From 1995 to early 2002, the dollar rose by a trade-weighted average of about 40 percent. Largely as a result, the U.S. current account deficit grew by an average of about $70 billion annually for ten years. It exceeded $800 billion and 6 percent of GDP in 2006. This posed, and continues to pose, two major consequences for the world economy.
The first was the risk of international financial instability and economic turndown. To finance both its current account deficit and its own large foreign investments, the United States had to attract about $7 billion of foreign capital every working day. Any significant shortfall from that level of foreign demand for dollars would drive the exchange rate down, and U.S. inflation and interest rates up. With the U.S. economy near full employment but already having slowed, the result would be stagflation at best and perhaps a nasty recession.
The current travails of the U.S. economy are clearly related to these imbalances. The huge inflow of foreign capital to fund the external deficits held interest rates down and contributed significantly to the housing bubble that triggered the financial crisis and economic turndown.

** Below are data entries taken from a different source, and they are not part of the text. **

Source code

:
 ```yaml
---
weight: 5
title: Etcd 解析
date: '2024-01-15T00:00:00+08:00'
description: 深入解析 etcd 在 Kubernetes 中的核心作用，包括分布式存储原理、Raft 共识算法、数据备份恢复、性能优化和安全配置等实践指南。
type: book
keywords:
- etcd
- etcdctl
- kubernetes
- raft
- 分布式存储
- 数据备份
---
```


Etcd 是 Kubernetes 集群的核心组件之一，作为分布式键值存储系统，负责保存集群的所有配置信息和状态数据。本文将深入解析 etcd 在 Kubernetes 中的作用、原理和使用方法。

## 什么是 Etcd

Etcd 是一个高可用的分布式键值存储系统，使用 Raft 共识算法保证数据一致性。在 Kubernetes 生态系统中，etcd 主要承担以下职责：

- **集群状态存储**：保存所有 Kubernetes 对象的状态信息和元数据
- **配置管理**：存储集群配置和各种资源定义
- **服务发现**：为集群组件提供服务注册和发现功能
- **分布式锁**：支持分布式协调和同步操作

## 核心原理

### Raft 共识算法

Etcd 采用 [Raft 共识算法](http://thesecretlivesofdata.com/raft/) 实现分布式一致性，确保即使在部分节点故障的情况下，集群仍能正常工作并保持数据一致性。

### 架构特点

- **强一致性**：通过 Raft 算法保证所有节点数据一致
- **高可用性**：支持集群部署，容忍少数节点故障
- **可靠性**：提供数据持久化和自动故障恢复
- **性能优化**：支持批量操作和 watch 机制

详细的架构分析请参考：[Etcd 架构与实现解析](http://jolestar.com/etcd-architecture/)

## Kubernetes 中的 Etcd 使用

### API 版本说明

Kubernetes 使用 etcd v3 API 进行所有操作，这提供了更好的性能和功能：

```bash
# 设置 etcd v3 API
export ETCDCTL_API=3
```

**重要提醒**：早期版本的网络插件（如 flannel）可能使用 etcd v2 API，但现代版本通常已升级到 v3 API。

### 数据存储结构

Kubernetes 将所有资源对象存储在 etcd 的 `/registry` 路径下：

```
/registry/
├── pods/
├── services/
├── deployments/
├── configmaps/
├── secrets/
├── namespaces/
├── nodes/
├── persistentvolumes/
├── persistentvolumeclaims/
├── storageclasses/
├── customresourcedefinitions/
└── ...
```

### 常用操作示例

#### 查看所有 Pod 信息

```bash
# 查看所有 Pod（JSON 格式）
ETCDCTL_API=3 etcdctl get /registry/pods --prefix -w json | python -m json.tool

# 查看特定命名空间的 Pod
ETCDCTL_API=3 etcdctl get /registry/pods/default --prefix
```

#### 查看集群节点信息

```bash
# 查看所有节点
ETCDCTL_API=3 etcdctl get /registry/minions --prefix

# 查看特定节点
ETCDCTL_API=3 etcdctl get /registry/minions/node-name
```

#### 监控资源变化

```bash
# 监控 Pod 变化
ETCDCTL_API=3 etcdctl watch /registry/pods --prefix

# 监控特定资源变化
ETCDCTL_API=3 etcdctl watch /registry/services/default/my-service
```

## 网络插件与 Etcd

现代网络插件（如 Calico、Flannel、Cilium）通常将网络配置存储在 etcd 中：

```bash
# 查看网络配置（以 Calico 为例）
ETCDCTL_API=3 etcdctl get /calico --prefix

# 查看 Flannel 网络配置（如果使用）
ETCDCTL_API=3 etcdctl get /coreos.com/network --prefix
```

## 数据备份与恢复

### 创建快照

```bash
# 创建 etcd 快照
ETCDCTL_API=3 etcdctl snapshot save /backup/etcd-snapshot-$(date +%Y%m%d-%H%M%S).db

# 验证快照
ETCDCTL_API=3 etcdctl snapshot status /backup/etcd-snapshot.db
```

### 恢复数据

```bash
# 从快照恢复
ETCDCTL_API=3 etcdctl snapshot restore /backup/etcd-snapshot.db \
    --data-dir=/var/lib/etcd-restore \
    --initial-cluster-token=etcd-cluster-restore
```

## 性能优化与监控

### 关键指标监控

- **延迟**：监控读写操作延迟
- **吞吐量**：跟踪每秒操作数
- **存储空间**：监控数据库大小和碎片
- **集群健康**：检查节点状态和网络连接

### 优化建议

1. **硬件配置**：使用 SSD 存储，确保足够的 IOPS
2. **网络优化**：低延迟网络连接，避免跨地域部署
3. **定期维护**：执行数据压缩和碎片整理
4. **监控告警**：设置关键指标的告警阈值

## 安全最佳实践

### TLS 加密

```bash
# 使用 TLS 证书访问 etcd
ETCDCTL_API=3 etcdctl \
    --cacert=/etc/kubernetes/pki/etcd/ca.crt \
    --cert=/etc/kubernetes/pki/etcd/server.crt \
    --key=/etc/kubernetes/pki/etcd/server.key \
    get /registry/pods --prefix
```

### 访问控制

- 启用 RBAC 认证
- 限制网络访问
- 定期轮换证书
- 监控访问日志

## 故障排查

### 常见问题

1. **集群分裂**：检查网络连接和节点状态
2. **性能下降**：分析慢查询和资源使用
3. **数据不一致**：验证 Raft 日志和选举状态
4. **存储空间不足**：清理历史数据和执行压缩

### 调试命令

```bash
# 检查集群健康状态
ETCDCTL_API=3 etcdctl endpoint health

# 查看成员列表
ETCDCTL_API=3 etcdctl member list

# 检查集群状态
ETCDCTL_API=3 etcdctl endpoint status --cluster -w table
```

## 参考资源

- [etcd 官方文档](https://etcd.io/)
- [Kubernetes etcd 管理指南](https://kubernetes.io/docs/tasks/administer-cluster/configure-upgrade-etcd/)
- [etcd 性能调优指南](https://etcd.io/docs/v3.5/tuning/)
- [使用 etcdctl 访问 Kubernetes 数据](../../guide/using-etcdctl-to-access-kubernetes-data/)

The sizeable slide of the dollar has indeed added to price increases, notably of oil as the producing countries seek to counter the losses it causes for their purchasing power, and thus greatly complicates the management of monetary policy as it tries to prevent a recession. The world economy is also adversely affected through the impact on other countries, as their currencies rise and they experience significant reductions in the trade surpluses on which their growth had come to depend.

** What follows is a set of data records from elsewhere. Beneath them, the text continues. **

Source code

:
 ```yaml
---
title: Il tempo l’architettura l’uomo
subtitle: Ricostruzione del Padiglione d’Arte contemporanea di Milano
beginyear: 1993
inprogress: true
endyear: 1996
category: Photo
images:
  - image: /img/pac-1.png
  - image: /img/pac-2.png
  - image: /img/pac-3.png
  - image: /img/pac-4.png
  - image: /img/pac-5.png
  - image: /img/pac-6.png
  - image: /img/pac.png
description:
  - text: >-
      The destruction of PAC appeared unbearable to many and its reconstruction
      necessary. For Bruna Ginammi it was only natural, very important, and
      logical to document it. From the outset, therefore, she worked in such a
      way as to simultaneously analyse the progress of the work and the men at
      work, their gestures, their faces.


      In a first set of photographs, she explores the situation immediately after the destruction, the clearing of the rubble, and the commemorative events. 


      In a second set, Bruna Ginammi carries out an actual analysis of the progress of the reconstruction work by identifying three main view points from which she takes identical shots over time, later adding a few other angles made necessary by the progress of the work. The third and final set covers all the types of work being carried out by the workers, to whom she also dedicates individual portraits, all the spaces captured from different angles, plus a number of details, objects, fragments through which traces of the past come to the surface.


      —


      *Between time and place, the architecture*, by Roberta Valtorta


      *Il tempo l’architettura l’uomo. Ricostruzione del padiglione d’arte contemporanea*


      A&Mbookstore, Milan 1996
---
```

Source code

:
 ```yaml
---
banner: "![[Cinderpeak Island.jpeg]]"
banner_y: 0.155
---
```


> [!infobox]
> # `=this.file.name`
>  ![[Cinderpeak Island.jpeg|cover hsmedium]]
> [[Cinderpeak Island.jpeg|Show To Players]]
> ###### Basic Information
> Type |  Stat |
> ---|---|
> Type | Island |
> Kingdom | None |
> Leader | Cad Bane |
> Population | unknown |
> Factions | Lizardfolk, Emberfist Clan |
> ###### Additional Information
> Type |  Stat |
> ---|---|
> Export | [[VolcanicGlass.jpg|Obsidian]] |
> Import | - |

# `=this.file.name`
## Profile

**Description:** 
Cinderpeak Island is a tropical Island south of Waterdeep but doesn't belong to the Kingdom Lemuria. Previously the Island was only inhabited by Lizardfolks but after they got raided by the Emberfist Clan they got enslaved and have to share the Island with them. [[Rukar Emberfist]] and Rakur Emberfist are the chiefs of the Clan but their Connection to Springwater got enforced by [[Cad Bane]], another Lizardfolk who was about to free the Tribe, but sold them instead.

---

Second is the domestic political risk of trade restrictions in the United States and thus disruption of the global trading system. Dollar overvaluation and the resulting external deficits are historically the most accurate leading indicators of U.S. protectionism because they drastically alter the domestic politics of the issue, adding to the pressures to enact new distortions and weakening pro-trade forces. These traditional factors are particularly toxic in the current context of strong anti-globalization sentiments and economic weakness. The spate of administrative actions against China over the past several years, and the numerous anti-China bills now under active consideration by the Congress, demonstrate the point graphically since China is by far the largest surplus country and its currency is so dramatically undervalued.
The U.S. current account deficit does not have to be eliminated. It needed to be cut roughly in half, however, to stabilize the ratio of U.S. foreign debt to GDP. That ratio was on an explosive path, which would have exceeded 50 percent within the next few years and an unprecedented 80 percent or so in ten. Avoiding such outcomes required improvement of about $400 billion from the levels reached by 2006.
The internal corollary is of course that U.S. domestic demand, initially residential investment but now also consumption, is rising more slowly than output. This inevitable reversal, after a decade in which internal demand climbed more sharply than production, means that the improving trade balance is cushioning the aggregate U.S. slowdown to an important extent. We are in fact experiencing the first episode of “reverse coupling,” through which the rest of the world continues to expand and pulls up the United States rather than being devastated by its turndown. This is an early indication of the shift in global economic weights, with the rapidly growing emerging markets now accounting for almost half of world output, as well as a timely unwinding of the chief global imbalance of the early twenty-first century.
I and colleagues at our Peterson Institute for International Economics have been pointing to these dangers since the end of the 1990s, and calling for corrective action that would include a very large decline in the exchange rate of the dollar. We were confident that such a decline would, as in the past, produce a substantial turnaround in the U.S. external position and it is now doing so. The current account deficit has fallen by more than $100 billion and is likely to drop by another $100 billion or so over the next couple of years. The fall of the dollar by 25–35 percent over the past six years, depending on which index is used, has sharply increased the international competitiveness of the U.S. economy. Exports have been growing at more than 8 percent annually for the past four years and by about 12 percent for the last two. Especially with the recent slowdown in U.S. growth, they are now expanding four times as fast as imports.